Greenwich Council will “aggressively” monitor the impact of traffic from east Greenwich’s new Ikea, which opens to the public in a week’s time, its cabinet member for transport has promised.

The controversial store, approved by the council in 2014, opens its doors next Thursday, and has been hosting a series of preview days this week.

Anxiety about the store’s opening has been exacerbated by the appearance of electronic signs in the area immediately around the store plugging the store’s opening date and urging drivers to “travel sustainably” and leave their cars at home.

Ikea Instagram and sloppy Shopper coverage
Not such a soft opening after all: The store is already advertising on social media, and its PR operation has been getting soft coverage from a Petts Wood-based news outlet

Past store openings have seen neighbourhoods gridlocked, while other stores in the UK have continued to been huge traffic magnets. Worryingly for many locals, the store’s first full Saturday in operation will coincide with a home match at nearby Charlton Athletic.

At Wednesday night’s full council meeting, Blackheath Westcombe councillor Geoff Brighty criticised the store’s travel plan – part of its planning permission – for containing “vacuous waffle”, and asked: “Who is going to be monitoring it? If there are problems, what recourse is there for residents who are going to suffer from travel impacts?”

Stephen Brain at Ikea ceremony
Denise Scott-McDonald (left) joined other councillors as construction work on Greenwich Ikea started in 2017

Denise Scott-McDonald, the cabinet member for transport, talked up the travel plan, but said Ikea were “quite hard to negotiate with” – a marked change in rhetoric about the store, which senior councillors had previously praised unconditionally.
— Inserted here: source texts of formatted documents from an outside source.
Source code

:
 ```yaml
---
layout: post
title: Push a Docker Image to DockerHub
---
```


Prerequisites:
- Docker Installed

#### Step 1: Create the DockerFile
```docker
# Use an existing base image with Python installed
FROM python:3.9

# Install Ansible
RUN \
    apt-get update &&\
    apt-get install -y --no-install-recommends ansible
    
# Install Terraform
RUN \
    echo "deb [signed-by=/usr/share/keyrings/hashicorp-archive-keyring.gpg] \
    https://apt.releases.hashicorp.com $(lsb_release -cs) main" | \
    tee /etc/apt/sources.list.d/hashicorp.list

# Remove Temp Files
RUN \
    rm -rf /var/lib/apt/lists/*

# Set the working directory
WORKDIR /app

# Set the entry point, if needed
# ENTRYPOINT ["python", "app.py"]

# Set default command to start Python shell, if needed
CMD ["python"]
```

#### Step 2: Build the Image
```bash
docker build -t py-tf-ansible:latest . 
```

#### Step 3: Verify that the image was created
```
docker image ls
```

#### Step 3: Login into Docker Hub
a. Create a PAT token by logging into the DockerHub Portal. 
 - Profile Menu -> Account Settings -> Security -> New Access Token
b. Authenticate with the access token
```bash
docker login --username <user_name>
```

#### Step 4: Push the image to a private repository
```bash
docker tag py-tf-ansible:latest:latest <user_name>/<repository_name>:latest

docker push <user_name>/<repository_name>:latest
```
Indeed, Scott-McDonald posed for publicity photos at the store when construction started in November 2017.

“We encouraged them to do a soft launch, they wanted to do something bigger,” she said. The store’s opening date already features in poster and social media advertising.

“We’ve set up a small group of officers and other individuals who will monitor it,” she continued. “We are looking carefully to make sure things are monitored in a much more aggressive way. We have encouraged Ikea to engage more with the local community, we have been going back and forth with Ikea on a lot of things.”

A scrutiny panel heard last week that 100 of the 400 jobs created by the store had gone to borough residents. Ikea says the store is “its most sustainable yet” and has set a target for 41% of its customers to arrive driving their cars – the rest being their passengers, public transport users, walkers and cyclists.

While road changes are still being worked on, there is so far no sign of promised public realm improvements and TfL has this week confirmed cuts to bus route 486, one of the major services passing the store.